A well-written story-driven Otome that puts a new twist on classic fairy tales with 5 love interests. Be prepared for a feels trip!
If you are a male button-mashing adrenaline junkie, have no patience, or simply no time nor understanding for romantic sentimentality, please leave this page. Now. This offering is not for you. For everybody else, I cannot recommend this highly enough, and that opinion would not alter even if it was for sale at £20. What you get for downloading this game is 5 unique, engaging stories for the price of none.
After completing my first route and perhaps inevitably getting a bad ending, I decided to have a read through the negative reviews and see what it is that people were finding to dislike about it.
I’d like to offer responses to some of the points I found:
- “The game hates you.” If you give up before you’re much beyond the prologue, yes it will seem that way. But the initial negativity around the MC is essential foundation-building for the wonderful stories that follow. If she doesn’t start as an emotionally repressed, dislikeable individual, there would be far less room for her to grow. And grow, she does.
- “The game leads the player, not the other way around.” Also true. This, after all, is a visual novel. If you treat it as what it is, then you will be able to enjoy it for the sheer high quality that is on offer. If you are expecting a game where you dictate everything that happens, then you are looking at the wrong genre.

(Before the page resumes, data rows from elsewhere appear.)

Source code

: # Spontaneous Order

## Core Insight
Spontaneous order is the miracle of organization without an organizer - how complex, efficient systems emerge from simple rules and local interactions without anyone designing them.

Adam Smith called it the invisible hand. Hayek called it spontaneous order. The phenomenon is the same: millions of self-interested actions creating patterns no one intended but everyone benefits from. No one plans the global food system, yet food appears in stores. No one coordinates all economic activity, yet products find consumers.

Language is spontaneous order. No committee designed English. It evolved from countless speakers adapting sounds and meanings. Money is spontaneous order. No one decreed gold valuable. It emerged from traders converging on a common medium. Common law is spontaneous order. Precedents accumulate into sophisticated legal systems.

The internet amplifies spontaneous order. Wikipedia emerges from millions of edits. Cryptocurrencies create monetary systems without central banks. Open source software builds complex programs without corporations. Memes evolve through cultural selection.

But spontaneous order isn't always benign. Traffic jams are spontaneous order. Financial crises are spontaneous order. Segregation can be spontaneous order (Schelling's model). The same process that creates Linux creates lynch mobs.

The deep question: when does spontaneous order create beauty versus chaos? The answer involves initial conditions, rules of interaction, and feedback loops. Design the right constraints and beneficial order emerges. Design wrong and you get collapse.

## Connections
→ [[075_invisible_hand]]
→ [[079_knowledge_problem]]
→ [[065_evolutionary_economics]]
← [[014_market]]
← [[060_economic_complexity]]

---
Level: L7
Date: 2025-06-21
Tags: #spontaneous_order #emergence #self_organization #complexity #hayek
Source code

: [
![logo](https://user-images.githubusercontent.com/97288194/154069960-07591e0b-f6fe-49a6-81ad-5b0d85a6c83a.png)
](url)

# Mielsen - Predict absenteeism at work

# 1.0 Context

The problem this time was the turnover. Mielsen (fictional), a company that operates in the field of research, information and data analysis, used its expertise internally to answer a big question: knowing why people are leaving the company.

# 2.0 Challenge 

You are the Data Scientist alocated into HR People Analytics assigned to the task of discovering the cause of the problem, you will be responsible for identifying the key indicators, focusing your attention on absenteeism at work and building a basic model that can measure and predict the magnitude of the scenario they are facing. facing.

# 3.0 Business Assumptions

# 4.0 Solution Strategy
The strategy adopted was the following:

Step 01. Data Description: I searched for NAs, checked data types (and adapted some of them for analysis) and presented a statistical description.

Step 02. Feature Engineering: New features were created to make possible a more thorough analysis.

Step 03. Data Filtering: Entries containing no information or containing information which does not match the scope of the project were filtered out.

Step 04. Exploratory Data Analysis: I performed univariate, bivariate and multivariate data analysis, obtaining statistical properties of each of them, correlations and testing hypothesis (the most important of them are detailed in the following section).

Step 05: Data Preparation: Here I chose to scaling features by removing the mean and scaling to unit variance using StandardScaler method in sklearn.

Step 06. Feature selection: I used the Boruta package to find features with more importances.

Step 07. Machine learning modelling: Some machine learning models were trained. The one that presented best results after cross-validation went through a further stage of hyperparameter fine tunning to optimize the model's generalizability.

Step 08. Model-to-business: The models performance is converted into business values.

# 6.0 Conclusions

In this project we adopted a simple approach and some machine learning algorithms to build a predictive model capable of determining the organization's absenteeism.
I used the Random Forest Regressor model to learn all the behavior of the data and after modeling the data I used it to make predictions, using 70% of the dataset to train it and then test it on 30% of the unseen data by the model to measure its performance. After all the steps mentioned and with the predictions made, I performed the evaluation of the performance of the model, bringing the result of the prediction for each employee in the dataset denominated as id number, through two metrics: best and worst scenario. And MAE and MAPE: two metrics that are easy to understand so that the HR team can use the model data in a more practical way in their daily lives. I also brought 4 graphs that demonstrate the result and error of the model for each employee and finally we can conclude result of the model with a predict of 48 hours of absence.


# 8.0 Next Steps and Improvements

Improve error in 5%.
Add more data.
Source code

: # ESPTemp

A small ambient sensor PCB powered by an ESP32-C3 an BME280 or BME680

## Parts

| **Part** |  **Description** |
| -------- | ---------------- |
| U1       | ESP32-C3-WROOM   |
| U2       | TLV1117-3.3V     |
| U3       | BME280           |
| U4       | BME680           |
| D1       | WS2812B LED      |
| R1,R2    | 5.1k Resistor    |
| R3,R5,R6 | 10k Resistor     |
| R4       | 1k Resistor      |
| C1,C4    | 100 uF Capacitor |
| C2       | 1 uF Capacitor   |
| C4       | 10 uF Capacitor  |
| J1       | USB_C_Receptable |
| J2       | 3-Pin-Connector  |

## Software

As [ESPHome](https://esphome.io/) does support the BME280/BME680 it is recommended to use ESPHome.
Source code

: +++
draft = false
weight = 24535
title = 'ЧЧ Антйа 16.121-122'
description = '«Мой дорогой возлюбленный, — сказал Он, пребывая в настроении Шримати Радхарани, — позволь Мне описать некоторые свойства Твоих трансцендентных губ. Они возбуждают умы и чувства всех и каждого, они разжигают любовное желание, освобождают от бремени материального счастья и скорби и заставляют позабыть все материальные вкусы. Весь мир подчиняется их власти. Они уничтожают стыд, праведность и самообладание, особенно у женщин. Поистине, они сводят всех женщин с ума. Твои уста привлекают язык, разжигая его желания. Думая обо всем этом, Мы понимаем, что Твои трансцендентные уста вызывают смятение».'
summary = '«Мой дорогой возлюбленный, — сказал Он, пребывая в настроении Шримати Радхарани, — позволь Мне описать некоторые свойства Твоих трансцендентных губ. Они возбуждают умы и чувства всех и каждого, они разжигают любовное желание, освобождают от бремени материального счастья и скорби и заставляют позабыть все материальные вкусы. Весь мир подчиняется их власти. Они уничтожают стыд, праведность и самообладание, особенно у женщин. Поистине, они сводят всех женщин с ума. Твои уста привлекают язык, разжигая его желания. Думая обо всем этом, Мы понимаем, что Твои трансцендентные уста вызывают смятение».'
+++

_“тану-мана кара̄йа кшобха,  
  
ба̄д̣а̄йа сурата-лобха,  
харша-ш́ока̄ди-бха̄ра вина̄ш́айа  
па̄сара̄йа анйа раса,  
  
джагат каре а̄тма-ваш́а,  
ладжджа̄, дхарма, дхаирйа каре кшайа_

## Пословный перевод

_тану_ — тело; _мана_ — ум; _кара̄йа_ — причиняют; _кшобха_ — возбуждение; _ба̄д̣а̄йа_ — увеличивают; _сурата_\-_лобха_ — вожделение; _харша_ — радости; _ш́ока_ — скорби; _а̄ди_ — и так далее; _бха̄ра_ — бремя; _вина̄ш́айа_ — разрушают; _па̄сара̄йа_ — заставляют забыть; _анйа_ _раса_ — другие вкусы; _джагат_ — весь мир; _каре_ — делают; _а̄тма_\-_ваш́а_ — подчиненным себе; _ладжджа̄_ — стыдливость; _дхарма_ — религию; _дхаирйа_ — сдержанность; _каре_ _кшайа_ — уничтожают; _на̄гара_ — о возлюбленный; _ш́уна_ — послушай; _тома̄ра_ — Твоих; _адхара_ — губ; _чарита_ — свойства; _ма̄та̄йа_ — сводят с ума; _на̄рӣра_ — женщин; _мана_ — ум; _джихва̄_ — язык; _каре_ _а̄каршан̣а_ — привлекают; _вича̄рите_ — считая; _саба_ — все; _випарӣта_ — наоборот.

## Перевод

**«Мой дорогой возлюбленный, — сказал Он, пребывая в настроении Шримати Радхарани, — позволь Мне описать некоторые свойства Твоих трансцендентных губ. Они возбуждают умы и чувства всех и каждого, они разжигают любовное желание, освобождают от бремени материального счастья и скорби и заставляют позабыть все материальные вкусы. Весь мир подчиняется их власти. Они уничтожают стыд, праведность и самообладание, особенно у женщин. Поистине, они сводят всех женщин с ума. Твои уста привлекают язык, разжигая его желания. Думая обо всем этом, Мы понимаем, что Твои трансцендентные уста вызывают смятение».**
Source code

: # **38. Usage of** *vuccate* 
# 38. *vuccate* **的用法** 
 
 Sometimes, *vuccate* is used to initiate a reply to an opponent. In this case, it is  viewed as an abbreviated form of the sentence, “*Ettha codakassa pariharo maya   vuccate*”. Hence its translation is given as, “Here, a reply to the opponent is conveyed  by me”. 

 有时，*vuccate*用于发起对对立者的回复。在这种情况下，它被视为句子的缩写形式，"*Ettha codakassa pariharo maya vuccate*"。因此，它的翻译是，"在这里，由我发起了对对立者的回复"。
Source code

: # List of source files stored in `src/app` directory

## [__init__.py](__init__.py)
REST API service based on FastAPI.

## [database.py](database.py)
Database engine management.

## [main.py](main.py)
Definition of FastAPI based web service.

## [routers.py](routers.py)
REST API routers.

- “It’s linear.” Each of the stories is almost 100% linear from chapters 2 through 9. I was initially slightly disappointed to discover that whatever choice I made, the next option, when it came was still the same as it would have been had I chosen differently. What you don’t see until chapter 10 is that everything you have chosen previously has contributed to the final chapter that you get. It seems to be based on some kind of points-for-”right answers” system, rather than branching arcs depending on what you do.
- “The right choices seem completely arbitrary.” I thought this too initially, and my first route run-through appeared to back it up, as I chose incorrectly all over the place, resulting in some frustration when I thought I had done OK but still got a bad ending. However, by my third route, I had figured out that it is NOT random nor arbitrary at all, and I shall explain that conclusion shortly.
- “It’s cliched, bland and boring” The concept is based around Grimm’s Fairytales, so you can expect the general nature of the stories to not be too dissimilar. However, the writing is excellent. I was almost brought to tears twice during Waltz’s route, and had tears of laughter early during Rumpel’s. Poor writing could not elicit these emotions from the reader, and even less so from one who is twice the age of the most likely target audience.
With some experience of the gameplay, I realised why I was regularly making the “wrong” decisions. If you want to get the good ends in your playthroughs without having to resort to the right choice indicator or a guide, try this:
Do not impose your personality on to the protagonist. Going with what you think she should do is likely to lead you to the bad ending. Put yourself in her shoes, and think about her reaction before you choose. Remember that she has been separated from society for her entire life to this point, she has zero knowledge of normal social protocol, zero experience of love and believes that nobody is to be trusted. Her first signs of growth/warming to those around her will come some time in chapter 5. This is when you should begin to adjust your choices slightly. By chapter 7, you should be choosing in full support of your partner.
Following the above method through my third route, I got all but two of the correct choices without using any assistance, and made no mistakes at all in my final one. Admittedly, I found Fritz’s route more challenging than the others.
Each story is well written: both relationships and character growth develop at a believable pace, and you’d have to be either totally disinterested else pretty cold-hearted yourself not to be moved at least a little by some of the scenes.
So many of the things in this novel ooze attention to detail. Backgrounds are plentiful and beautiful, such things as the marble effect on the pillars and wood grain on the furniture are above and beyond what it is reasonable to expect for free. Smooth animations on character expressions are pleasing to watch, the music is appropriate and does not become off-putting; although I found the sound effects better still and turned the music down a little so they were more apparent. You can save on a decision screen so that you can always load in to an important moment without having to forward through loads of screens. There is a log option so you can review the last few entries if you forget what had been going on, this is quicker than going back several times.
The one and only thing I did not like in the game, is the decision to display incidental characters without any eyes. This just looks so wrong and did detract from my suspension of disbelief which the writing had allowed me to enjoy. I hope the developer realises this was a bad decision and does not repeat it in any future release.
At time of writing, this is my favourite game experience on Steam of any genre that I have tried so far. If it was the developers’ intention to release this as free-to-play in order to attract a wider audience for a future chargeable offering, they thoroughly deserve to have acquired a huge, willing customer base just waiting to throw money at them. I will certainly be a part of it.